You’ll notice the I keep capitalizing Journalism in the context of the University of Missouri School of Journalism and its programs. That’s our little affection – sort of like “The” Ohio State University.
And she is doing such important work for society. From the web page linked about her research includes: 50 Shades of Grey readers, the impact of social media in fans’ relationship with Lady Gaga and messages about class and food in reality television programming.
Not to mention, her published work includes, “Relating to Twilight: Fans’ Responses to Love and Romance in the Vampire Franchise,”
“Twilight and the Production of the 21 st Century Teen Idol,” and “The romanticization of abstinence: Fan response to sexual restraint in the Twilight series.”
Melissa Click is one of our foremost Twilight scholars.
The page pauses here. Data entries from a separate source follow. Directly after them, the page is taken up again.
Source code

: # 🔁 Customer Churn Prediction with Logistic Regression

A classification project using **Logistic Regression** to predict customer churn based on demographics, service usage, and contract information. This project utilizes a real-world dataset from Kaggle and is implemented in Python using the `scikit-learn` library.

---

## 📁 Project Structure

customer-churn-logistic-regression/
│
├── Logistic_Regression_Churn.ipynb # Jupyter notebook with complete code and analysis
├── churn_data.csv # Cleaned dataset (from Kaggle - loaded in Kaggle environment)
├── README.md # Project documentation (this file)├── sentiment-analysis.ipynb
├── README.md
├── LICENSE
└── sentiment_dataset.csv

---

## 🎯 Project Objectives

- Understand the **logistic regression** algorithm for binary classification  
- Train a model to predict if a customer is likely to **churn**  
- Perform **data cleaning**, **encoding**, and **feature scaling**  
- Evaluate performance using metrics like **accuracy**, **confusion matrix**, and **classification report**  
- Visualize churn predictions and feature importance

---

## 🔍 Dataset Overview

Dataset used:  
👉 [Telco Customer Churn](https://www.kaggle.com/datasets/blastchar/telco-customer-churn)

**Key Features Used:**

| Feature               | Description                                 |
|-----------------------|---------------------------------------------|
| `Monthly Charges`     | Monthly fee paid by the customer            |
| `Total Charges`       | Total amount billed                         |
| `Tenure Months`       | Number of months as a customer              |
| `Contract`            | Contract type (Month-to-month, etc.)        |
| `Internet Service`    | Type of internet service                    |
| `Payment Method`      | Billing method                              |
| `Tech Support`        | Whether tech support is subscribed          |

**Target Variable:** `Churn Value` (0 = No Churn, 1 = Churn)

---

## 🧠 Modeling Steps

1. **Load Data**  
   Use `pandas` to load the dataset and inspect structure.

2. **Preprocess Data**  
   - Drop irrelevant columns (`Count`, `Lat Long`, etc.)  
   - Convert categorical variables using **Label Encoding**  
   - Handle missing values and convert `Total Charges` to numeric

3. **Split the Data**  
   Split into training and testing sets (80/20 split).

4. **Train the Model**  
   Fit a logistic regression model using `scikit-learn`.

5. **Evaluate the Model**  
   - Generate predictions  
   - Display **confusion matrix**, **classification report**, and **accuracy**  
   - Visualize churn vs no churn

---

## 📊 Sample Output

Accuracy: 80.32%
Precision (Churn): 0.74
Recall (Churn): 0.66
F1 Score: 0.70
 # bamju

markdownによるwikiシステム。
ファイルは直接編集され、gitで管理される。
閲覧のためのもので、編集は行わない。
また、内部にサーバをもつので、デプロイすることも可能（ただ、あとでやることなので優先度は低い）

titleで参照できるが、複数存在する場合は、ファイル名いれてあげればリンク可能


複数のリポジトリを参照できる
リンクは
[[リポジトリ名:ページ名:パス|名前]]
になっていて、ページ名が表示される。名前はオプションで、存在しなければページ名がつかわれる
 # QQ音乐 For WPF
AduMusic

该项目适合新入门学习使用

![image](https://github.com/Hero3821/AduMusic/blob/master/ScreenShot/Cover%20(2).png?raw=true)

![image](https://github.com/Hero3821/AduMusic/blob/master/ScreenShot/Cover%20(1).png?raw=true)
Yeah, same here on all counts. I doubt you’ll get anyone agreeing with with Melissa Click’s actions here, much less J-school students and journalists, and I’m sure the irony isn’t lost on anyone.
Yes, freedom of the press is guaranteed, but what the 1st Amendment says is that the government cannot restrict press coverage (with the usual caveats)…it does prevent private citizens from restricting access. If she was acting on behalf of the University, then it could be argued that she was an agent of the government, but if she was acting as a private citizen, then she’s an idiot for trying to prevent media coverage of a public protest…but not violating anyone’s Constitutional rights.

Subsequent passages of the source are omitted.